Equivariant Diffusion for Molecule Generation in 3D using Consistency Models

Introduction to the seminal papers "Equivariant Diffusion for Molecule Generation in 3D" and "Consistency Models" with an adaptation fusing the two together for fast molecule generation.

Introduction

In this blog post, we discuss the paper “Equivariant Diffusion for Molecule Generation in 3D” , which first introduced 3D molecule generation using diffusion models. Their Equivariant Diffusion Model (EDM) also incorporated an Equivariant Graph Neural Network (EGNN) architecture, effectively grounding the model with inductive priors about the symmetries in 3D space. EDM demonstrated strong improvement over other (non-diffusion) generative methods for molecules at the time and inspired many further influential works in the field .

Most diffusion models are unfortunately bottle-necked by the sequential denoising process, which can be slow and computationally expensive . Hence, we also introduce “Consistency Models” and demonstrate that an EDM can generate samples up to 24x faster in this paradigm with as little as a single step. However, we unfortunately found the quality of samples generated by the consistency model to be much worse than from the original EDM.

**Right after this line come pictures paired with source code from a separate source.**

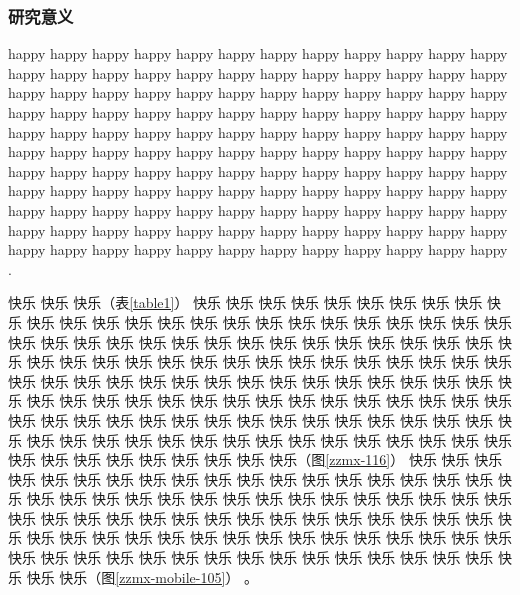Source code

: 
\subsubsection{研究意义}

\justifying

\indent\setlength{\parindent}{2em}%

happy happy happy happy happy happy happy happy happy happy happy happy happy happy happy happy happy happy happy happy happy happy happy happy happy happy happy happy happy happy happy happy happy happy happy happy happy happy happy happy happy happy happy happy happy happy happy happy happy happy happy happy happy happy happy happy happy happy happy happy happy happy happy happy happy happy happy happy happy happy happy happy happy happy happy happy happy happy happy happy happy happy happy happy happy happy happy happy happy happy happy happy happy happy happy happy happy happy happy happy happy happy happy happy happy happy happy happy happy happy happy happy happy happy happy happy happy happy happy happy happy happy happy happy happy happy happy happy happy happy happy happy \cite{John1997}.

快乐 快乐 快乐（表\ref{table1}） 快乐 快乐 快乐 快乐 快乐 快乐 快乐 快乐 快乐 快乐 快乐 快乐 快乐 快乐 快乐 快乐 快乐 快乐 快乐 快乐 快乐 快乐 快乐 快乐 快乐 快乐 快乐 快乐 快乐 快乐 快乐 快乐 快乐 快乐 快乐 快乐 快乐 快乐 快乐 快乐 快乐 快乐 快乐 快乐 快乐 快乐 快乐 快乐 快乐 快乐 快乐 快乐 快乐 快乐 快乐 快乐 快乐 快乐 快乐 快乐 快乐 快乐 快乐 快乐 快乐 快乐 快乐 快乐 快乐 快乐 快乐 快乐 快乐 快乐 快乐 快乐 快乐 快乐 快乐 快乐 快乐 快乐 快乐 快乐 快乐 快乐 快乐 快乐 快乐 快乐 快乐 快乐 快乐 快乐 快乐 快乐 快乐 快乐 快乐 快乐 快乐 快乐 快乐 快乐 快乐 快乐 快乐 快乐 快乐 快乐 快乐 快乐 快乐 快乐 快乐 快乐 快乐 快乐 快乐 快乐 快乐 快乐 快乐 快乐 快乐 快乐 快乐（图\ref{zzmx-116}） 快乐 快乐 快乐 快乐 快乐 快乐 快乐 快乐 快乐 快乐 快乐 快乐 快乐 快乐 快乐 快乐 快乐 快乐 快乐 快乐 快乐 快乐 快乐 快乐 快乐 快乐 快乐 快乐 快乐 快乐 快乐 快乐 快乐 快乐 快乐 快乐 快乐 快乐 快乐 快乐 快乐 快乐 快乐 快乐 快乐 快乐 快乐 快乐 快乐 快乐 快乐 快乐 快乐 快乐 快乐 快乐 快乐 快乐 快乐 快乐 快乐 快乐 快乐 快乐 快乐 快乐 快乐 快乐 快乐 快乐 快乐 快乐 快乐 快乐 快乐 快乐 快乐 快乐 快乐 快乐 快乐 快乐 快乐（图\ref{zzmx-mobile-105}） 。



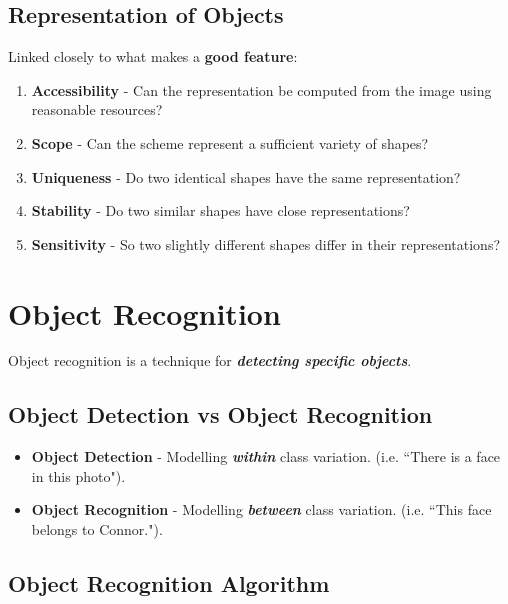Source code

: \documentclass[english, 10pt]{article}
\begin{document}
\subsection{Representation of Objects}

Linked closely to what makes a \textbf{good feature}:

\begin{enumerate}
\item \textbf{Accessibility} - Can the representation be computed from the image using reasonable resources?
\item \textbf{Scope} - Can the scheme represent a sufficient variety of shapes?
\item \textbf{Uniqueness} - Do two identical shapes have the same representation?
\item \textbf{Stability} - Do two similar shapes have close representations?
\item \textbf{Sensitivity} - So two slightly different shapes differ in their representations?
\end{enumerate}

\section{Object Recognition}

Object recognition is a technique for \textbf{\textit{detecting specific objects}}.

\subsection{Object Detection vs Object Recognition}

\begin{itemize}
\item \textbf{Object Detection} - Modelling \textit{\textbf{within}} class variation. (i.e. ``There is a face in this photo").
\item \textbf{Object Recognition} - Modelling \textit{\textbf{between}} class variation. (i.e. ``This face belongs to Connor.").
\end{itemize}

\subsection{Object Recognition Algorithm}
\end{document}
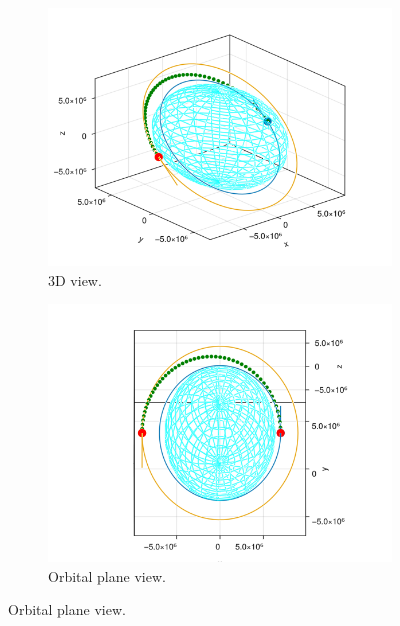 \documentclass{beamer}
\begin{document}
\begin{frame}
    \begin{figure}[htbp]
        \centering
        \begin{subfigure}{0.49\textwidth}
            \includegraphics[width=\textwidth]{../report/img/hohmann_solved.png}
            \caption{3D view.}
        \end{subfigure}
        \begin{subfigure}{0.49\textwidth}
            \includegraphics[width=\textwidth]{../report/img/hohmann_solved_in_plane.png}
            \caption{Orbital plane view.}
        \end{subfigure}
        \label{fig:hohmann_traj}
    \end{figure}
\end{frame}
\end{document}
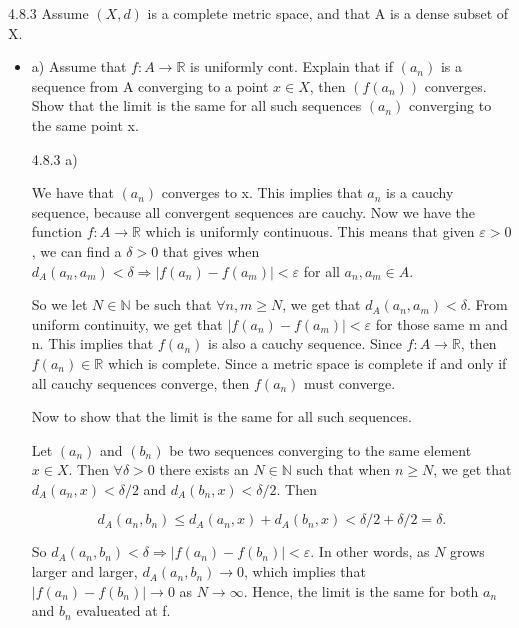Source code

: \documentclass[a4paper,norsk]{article}
\renewcommand{\geq}{\geqslant}
\renewcommand{\leq}{\leqslant}
\renewcommand{\epsilon}{\varepsilon}
\begin{document}
\begin{oppgavebox}{4.8.3}{}
Assume $ \left( X, d \right)  $ is a complete metric space, and that A is a dense subset of X. 

\begin{itemize}
  \item a) Assume that $ f : A \to \mathbb{R} $ is uniformly cont. Explain that if $ \left( a_n \right)  $ is a sequence from A converging to a point $ x \in X $, then $ \left( f(a_n) \right)  $ converges. Show that the limit is the same for all such sequences $ \left( a_n \right)  $ converging to the same point x.
  
  \begin{proofbox}{4.8.3 a)}{}

    We have that $ \left( a_n \right)  $ converges to x. This implies that $ a_n $ is a cauchy sequence, because all convergent sequences are cauchy. Now we have the function $ f : A \to \mathbb{R} $ which is uniformly continuous. This means that given $ \epsilon > 0 $, we can find a $ \delta > 0 $ that gives when $ d_A \left( a_n, a_m \right) < \delta  \Rightarrow \left| f(a_n) - f(a_m) \right| < \epsilon   $ for all $ a_n, a_m \in A$. 



    So we let $ N \in \mathbb{N} $  be such that $ \forall n, m \geq N $, we get that $ d_A \left( a_n, a_m \right)  < \delta  $. From uniform continuity, we get that $ \left| f(a_n) - f(a_m) \right| < \epsilon   $ for those same m and n. This implies that $ f \left( a_n \right)  $ is also a cauchy sequence. Since $ f : A \to \mathbb{R} $, then $ f(a_n) \in \mathbb{R} $ which is complete. Since a metric space is complete if and only if all cauchy sequences converge, then $ f(a_n) $ must converge.

    

    Now to show that the limit is the same for all such sequences. 


    Let $ \left( a_n \right)  $ and $ \left( b_n \right)  $ be two sequences converging to the same element $ x \in X $. Then $ \forall \delta > 0 $ there exists an $ N \in \mathbb{N} $ such that when $ n \geq N $, we get that $ d_A \left( a_n, x \right) < \delta / 2  $ and $ d_A \left( b_n, x \right) < \delta  / 2  $. Then 

    \[
        d_A \left( a_n, b_n \right) \leq  d_A \left( a_n, x \right) + d_A \left( b_n, x \right) < \delta /2 + \delta /2 = \delta.
    \]

    So $ d_A \left( a_n, b_n \right) < \delta \Rightarrow \left| f(a_n) - f(b_n) \right| < \epsilon   $. In other words, as $ N $ grows larger and larger, $ d_A \left( a_n, b_n \right) \to 0  $, which implies that $ \left| f(a_n) - f(b_n) \right| \to 0  $ as $ N \to \infty $. Hence, the limit is the same for both $ a_n $ and $ b_n $ evalueated at f.
    

\end{proofbox}
\end{itemize}
\end{oppgavebox}
\end{document}
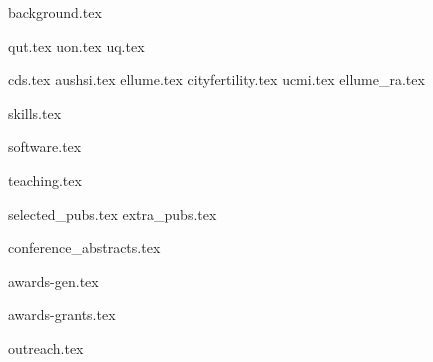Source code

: \documentclass[11pt]{article}
\begin{document}
{background.tex}

{qut.tex}
{uon.tex}
{uq.tex}

\vspace{1mm}
{cds.tex}
{aushsi.tex}
{ellume.tex}
{cityfertility.tex}
{ucmi.tex}
{ellume_ra.tex}

\vspace{1mm}
{skills.tex}

\vspace{1mm}
{software.tex}

\vspace{1mm}
{teaching.tex}

\vspace{1mm}
\begin{enumerate}
	{selected_pubs.tex}
	{extra_pubs.tex}
\end{enumerate}\par

\newpage

\vspace{1mm}
{conference_abstracts.tex}

\vspace{1mm}
{awards-gen.tex}

\vspace{1mm}
{awards-grants.tex}

\vspace{1mm}
{outreach.tex}
\end{document}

Briefly on Equivariance for molecules

Equivariance is a property of certain functions, which ensures that their output transforms in a predictable manner under collections of transformations. This property is valuable in molecular modeling, where it can be used to ensure that the properties of molecular structures are consistent with their symmetries in the real world. Specifically, we are interested in ensuring that structure is preserved in the representation of a molecule under three types of transformations: translation, rotation, and reflection.

Formally, we say that a function $f$ is equivariant to the action of a group $G$ if:

\[\begin{align} T_g(f(x)) = f(S_g(x)) \end{align}\]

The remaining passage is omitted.